Nie tylko słodycze są bogatym źródłem cukru. Znajduje się on również w sokach owocowych, napojach gazowanych, mleku oraz pieczywie. Ma to niekorzystny wpływ na nasze samopoczucie oraz zdrowie.
Glutaminian sodu
Jest to wzmacniacz smaku. Dzięki niemu jedzenie oraz przyprawy wydają nam się bardziej naturalne. Niestety, tak samo jak w przypadku cukru, ma on właściwości uzależniające, więc im więcej go jemy, tym bardziej nie wyobrażamy sobie potraw bez niego. Powoduje to przede wszystkim przyrost wagi. Różne badania wskazują też na to, że może on być niebezpieczny. Powoduje depresję, zawroty głowy, opuchnięcie mięśni, w skrajnych przypadkach letarg lub padaczkę. Czy na pewno chcemy jeść produkty z tym dodatkiem?
Warto wiedzieć, że glutaminian sodu występuje także pod innymi nazwami i zwracać na to uwagę przeglądając etykiety. Możemy znaleźć nazwy takie jak kwas glutaminowy, autolizowane drożdże, ekstrakt z drożdży, kazeinian sodu lub hydrolizowana kukurydza.
Syrop glukozowo-fruktozowy
Jest to jeden z najczęstszych składników, jakie możemy zobaczyć w niezdrowych produktach.

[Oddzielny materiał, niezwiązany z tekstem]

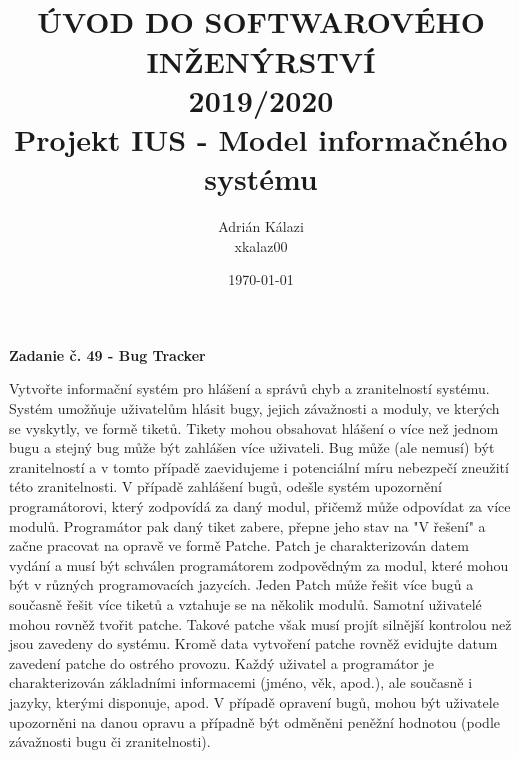 \documentclass[]{fitiel} %
\title{\logo\vspace{2cm}\\\huge{ÚVOD DO SOFTWAROVÉHO INŽENÝRSTVÍ\\2019/2020}\\\vspace{2cm}Projekt IUS - Model informačného systému}
\author{Adrián Kálazi \\ xkalaz00}
\date{\today} %
\begin{document}
	
	\maketitle
	
	\begin{center}
		\textbf{\Large{Zadanie č. 49 - Bug Tracker}}
	\end{center}

	Vytvořte informační systém pro hlášení a správů chyb a zranitelností systému. Systém umožňuje uživatelům hlásit bugy, jejich závažnosti a moduly, ve kterých se vyskytly, ve formě tiketů. Tikety mohou obsahovat hlášení o více než jednom bugu a stejný bug může být zahlášen více uživateli. Bug může (ale nemusí) být zranitelností a v tomto případě zaevidujeme i potenciální míru nebezpečí zneužití této zranitelnosti. V případě zahlášení bugů, odešle systém upozornění programátorovi, který zodpovídá za daný modul, přičemž může odpovídat za více modulů. Programátor pak daný tiket zabere, přepne jeho stav na "V řešení" a začne pracovat na opravě ve formě Patche. Patch je charakterizován datem vydání a musí být schválen programátorem zodpovědným za modul, které mohou být v různých programovacích jazycích. Jeden Patch může řešit více bugů a současně řešit více tiketů a vztahuje se na několik modulů. Samotní uživatelé mohou rovněž tvořit patche. Takové patche však musí projít silnější kontrolou než jsou zavedeny do systému. Kromě data vytvoření patche rovněž evidujte datum zavedení patche do ostrého provozu. Každý uživatel a programátor je charakterizován základními informacemi (jméno, věk, apod.), ale současně i jazyky, kterými disponuje, apod. V případě opravení bugů, mohou být uživatele upozorněni na danou opravu a případně být odměněni peněžní hodnotou (podle závažnosti bugu či zranitelnosti). 
	
	\begin{center}
		
		
		
	\end{center}
	

%	

	
	
\end{document}
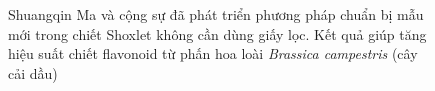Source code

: \documentclass[
  twocolumn,
  landscape]{report}
\begin{document}
\begin{figure}


\caption{\label{fig-sohxletShu}Shuangqin Ma và cộng sự đã phát triển
phương pháp chuẩn bị mẫu mới trong chiết Shoxlet không cần dùng giấy
lọc. Kết quả giúp tăng hiệu suất chiết flavonoid từ phấn hoa loài
\emph{Brassica campestris} (cây cải dầu)}

\end{figure}%
\end{document}
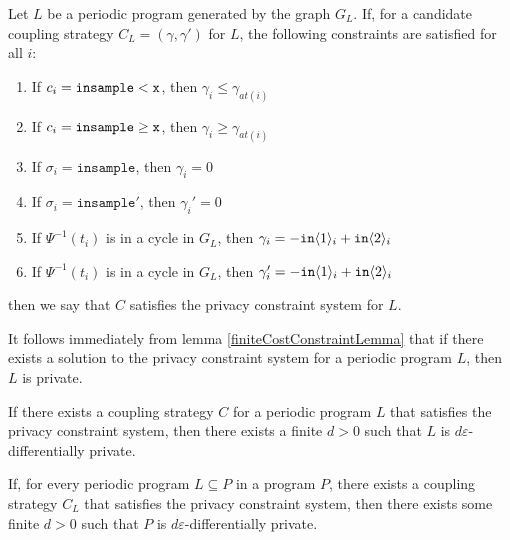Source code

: \begin{defn}\label{privacyConstraintSystem}
    Let $L$ be a periodic program generated by the graph $G_L$. If, for a candidate coupling strategy $C_L = (\gamma, \gamma')$ for $L$, the following constraints are satisfied for all $i$: \begin{enumerate}
        \item If $c_i = \lguard[\texttt{x}]$, then $\gamma_i\leq\gamma_{at(i)}$
        \item If $c_i = \gguard[\texttt{x}]$, then $\gamma_i\geq\gamma_{at(i)}$
        \item If $\sigma_i = \texttt{insample}$, then $\gamma_i=0$
        \item If $\sigma_i = \texttt{insample}'$, then $\gamma_i'=0$
        \item If $\Psi^{-1}(t_i)$ is in a cycle in $G_L$, then $\gamma_i = -\texttt{in}\brangle{1}_i+\texttt{in}\brangle{2}_i$
        \item If $\Psi^{-1}(t_i)$ is in a cycle in $G_L$, then $\gamma_i' = -\texttt{in}\brangle{1}_i+\texttt{in}\brangle{2}_i$
    \end{enumerate}
    then we say that $C$ satisfies the privacy constraint system for $L$. 
\end{defn}

It follows immediately from lemma \ref{finiteCostConstraintLemma} that if there exists a solution to the privacy constraint system for a periodic program $L$, then $L$ is private.

\begin{prop}\label{privacyFiniteCostProp}
    If there exists a coupling strategy $C$ for a periodic program $L$ that satisfies the privacy constraint system, then there exists a finite $d>0$ such that $L$ is $d\varepsilon$-differentially private. 
\end{prop}

\begin{cor}\label{svProgramPrivacyCorollary}
    If, for every periodic program $L\subseteq P$ in a program $P$, there exists a coupling strategy $C_L$ that satisfies the privacy constraint system, then there exists some finite $d>0$ such that $P$ is $d\varepsilon$-differentially private.    
\end{cor}

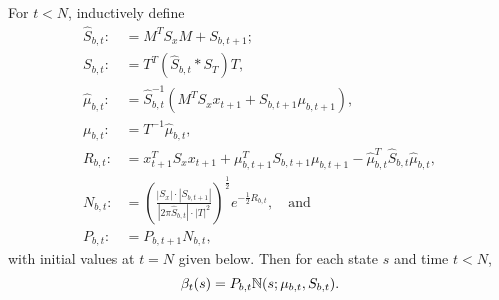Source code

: \documentclass[12pt,leqno]{article}
\begin{document}
\begin{Thm}\label{beta:1}
  For $t < N$, inductively define
\begin{align*}
  \hat{S}_{b,t} :&= M^TS_xM + S_{b,t+1};\\
  S_{b,t} :&= T^T(\hat{S}_{b,t}*S_T)T,\\
  \hat{\mu}_{b,t} :&= \hat{S}_{b,t}^{-1}(M^TS_xx_{t+1} + S_{b,t+1}\mu_{b,t+1}),\\
  \mu_{b,t} :&= T^{-1}\hat{\mu}_{b,t},\\
  R_{b,t} :&= x_{t+1}^TS_xx_{t+1} + \mu_{b,t+1}^TS_{b,t+1}\mu_{b,t+1} - \hat{\mu}_{b,t}^T\hat{S}_{b,t}\hat{\mu}_{b,t},\\
  N_{b,t} :&= \left(\frac{|S_x|\cdot|S_{b,t+1}|}{|2\pi\hat{S}_{b,t}|\cdot|T|^2}\right)^{\frac{1}{2}}e^{-\frac{1}{2}R_{b,t}},\quad\text{and}\\
  P_{b,t}:&=P_{b,t+1}N_{b,t},
\end{align*}
with initial values at $t = N$ given below. Then for each state $s$ and time $t < N$,
$$
  \beta_t(s) = P_{b,t}{\mathbb N}(s;\mu_{b,t},S_{b,t}).
$$
\end{Thm}
\end{document}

Syrop glukozowo-fruktozowy jest tańszym zamiennikiem cukru. Może być dodawany jako substancja słodząca w słodyczach lub napojach. Wedle badań może on zakłócać pracę wątroby i podwyższa poziom cholesterolu. Powoduje ponadto tycie oraz otyłość.
Benzoesan sodu
Jest to jeden z konserwantów. Przy niefortunnym połączeniu z witaminą C może stworzyć związek rakotwórczy. Najczęściej możemy go spotkać w napojach gazowanych, przetworach owocowych, rybnych, majonezach i margarynie. Zdecydowanie warto go unikać i nie wybierać produktów, które mają go w składzie.
Sztuczne barwniki
Wedle niektórych badań nie są tak obojętne dla naszego zdrowia, jak mogłoby się wydawać. Barwniki są dodawane do kolorowych napojów, żelków lub cukierków. Mogą one powodować nadmierne pobudzenie i brak odpowiedniej koncentracji. Barwniki także potęgują objawy ADHD u dzieci.

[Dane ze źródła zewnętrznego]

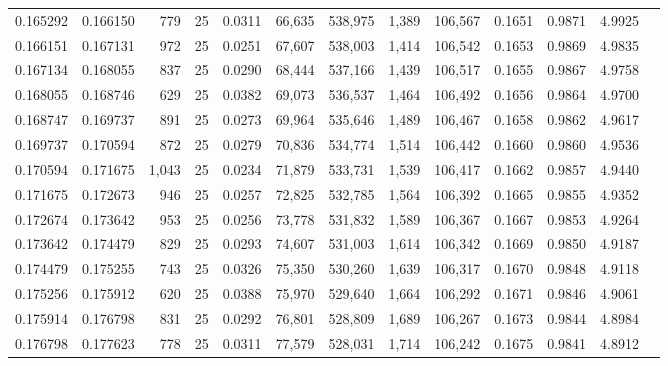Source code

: \begin{tabular}{rrrrrrrrrrrrr}
0.165292 & 0.166150 &   779 &  25 &                                     0.0311 &  66,635 & 538,975 &   1,389 & 106,567 & 0.1651 & 0.9871 & 4.9925 \\
0.166151 & 0.167131 &   972 &  25 &                                     0.0251 &  67,607 & 538,003 &   1,414 & 106,542 & 0.1653 & 0.9869 & 4.9835 \\
0.167134 & 0.168055 &   837 &  25 &                                     0.0290 &  68,444 & 537,166 &   1,439 & 106,517 & 0.1655 & 0.9867 & 4.9758 \\
0.168055 & 0.168746 &   629 &  25 &                                     0.0382 &  69,073 & 536,537 &   1,464 & 106,492 & 0.1656 & 0.9864 & 4.9700 \\
0.168747 & 0.169737 &   891 &  25 &                                     0.0273 &  69,964 & 535,646 &   1,489 & 106,467 & 0.1658 & 0.9862 & 4.9617 \\
0.169737 & 0.170594 &   872 &  25 &                                     0.0279 &  70,836 & 534,774 &   1,514 & 106,442 & 0.1660 & 0.9860 & 4.9536 \\
0.170594 & 0.171675 & 1,043 &  25 &                                     0.0234 &  71,879 & 533,731 &   1,539 & 106,417 & 0.1662 & 0.9857 & 4.9440 \\
0.171675 & 0.172673 &   946 &  25 &                                     0.0257 &  72,825 & 532,785 &   1,564 & 106,392 & 0.1665 & 0.9855 & 4.9352 \\
0.172674 & 0.173642 &   953 &  25 &                                     0.0256 &  73,778 & 531,832 &   1,589 & 106,367 & 0.1667 & 0.9853 & 4.9264 \\
0.173642 & 0.174479 &   829 &  25 &                                     0.0293 &  74,607 & 531,003 &   1,614 & 106,342 & 0.1669 & 0.9850 & 4.9187 \\
0.174479 & 0.175255 &   743 &  25 &                                     0.0326 &  75,350 & 530,260 &   1,639 & 106,317 & 0.1670 & 0.9848 & 4.9118 \\
0.175256 & 0.175912 &   620 &  25 &                                     0.0388 &  75,970 & 529,640 &   1,664 & 106,292 & 0.1671 & 0.9846 & 4.9061 \\
0.175914 & 0.176798 &   831 &  25 &                                     0.0292 &  76,801 & 528,809 &   1,689 & 106,267 & 0.1673 & 0.9844 & 4.8984 \\
0.176798 & 0.177623 &   778 &  25 &                                     0.0311 &  77,579 & 528,031 &   1,714 & 106,242 & 0.1675 & 0.9841 & 4.8912 \\

\end{tabular}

Kupując produkty w sklepie dobrze jest zwracać odpowiednią uwagę na etykiety oraz skład. Warto poznać najpopularniejsze chemiczne dodatki, którymi raczą nas producenci i starać się ich unikać. Nadużywanie niektórych produktów może prowadzić do poważnych schorzeń. Jedzenie naturalnych produktów sprawi, że będziemy zdrowi i nauczymy się odpowiednich nawyków żywieniowych.